Give back only one number: how many lines in the data below contain the word "private".

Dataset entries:
───

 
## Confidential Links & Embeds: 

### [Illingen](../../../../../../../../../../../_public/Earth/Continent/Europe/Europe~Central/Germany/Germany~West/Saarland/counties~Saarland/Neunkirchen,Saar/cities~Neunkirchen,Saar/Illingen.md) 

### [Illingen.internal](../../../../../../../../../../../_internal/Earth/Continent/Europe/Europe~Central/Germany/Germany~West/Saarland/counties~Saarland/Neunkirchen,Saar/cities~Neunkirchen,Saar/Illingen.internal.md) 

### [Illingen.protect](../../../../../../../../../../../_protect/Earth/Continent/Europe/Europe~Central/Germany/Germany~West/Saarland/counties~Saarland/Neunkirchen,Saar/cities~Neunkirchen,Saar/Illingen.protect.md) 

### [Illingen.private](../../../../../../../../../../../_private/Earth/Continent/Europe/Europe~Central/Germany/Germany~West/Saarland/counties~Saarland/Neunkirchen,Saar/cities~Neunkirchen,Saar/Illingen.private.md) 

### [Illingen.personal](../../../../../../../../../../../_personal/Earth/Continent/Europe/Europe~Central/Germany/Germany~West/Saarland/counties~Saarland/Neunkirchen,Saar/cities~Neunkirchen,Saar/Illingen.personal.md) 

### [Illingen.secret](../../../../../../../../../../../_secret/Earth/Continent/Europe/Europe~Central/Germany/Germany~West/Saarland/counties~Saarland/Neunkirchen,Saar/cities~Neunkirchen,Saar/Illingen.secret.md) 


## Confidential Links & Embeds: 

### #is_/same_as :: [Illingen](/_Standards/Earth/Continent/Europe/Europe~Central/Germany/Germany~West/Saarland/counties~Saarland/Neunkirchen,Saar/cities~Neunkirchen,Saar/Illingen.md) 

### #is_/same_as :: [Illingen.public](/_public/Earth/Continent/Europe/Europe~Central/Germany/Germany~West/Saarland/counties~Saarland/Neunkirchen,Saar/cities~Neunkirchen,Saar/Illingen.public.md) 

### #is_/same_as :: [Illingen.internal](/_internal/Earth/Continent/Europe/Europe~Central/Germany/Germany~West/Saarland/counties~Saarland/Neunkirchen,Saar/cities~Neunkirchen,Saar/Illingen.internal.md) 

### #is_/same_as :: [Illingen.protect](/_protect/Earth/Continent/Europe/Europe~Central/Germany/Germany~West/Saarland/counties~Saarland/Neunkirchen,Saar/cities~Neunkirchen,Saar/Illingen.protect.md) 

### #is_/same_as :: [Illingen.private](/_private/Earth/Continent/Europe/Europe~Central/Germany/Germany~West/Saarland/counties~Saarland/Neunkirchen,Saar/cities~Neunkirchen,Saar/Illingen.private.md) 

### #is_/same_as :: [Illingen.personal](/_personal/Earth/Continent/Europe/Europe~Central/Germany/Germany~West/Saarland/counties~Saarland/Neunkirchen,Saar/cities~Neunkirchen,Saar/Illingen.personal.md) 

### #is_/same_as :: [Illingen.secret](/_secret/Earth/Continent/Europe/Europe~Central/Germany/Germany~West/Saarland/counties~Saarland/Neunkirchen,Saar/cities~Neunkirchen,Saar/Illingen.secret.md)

───

## Response area
2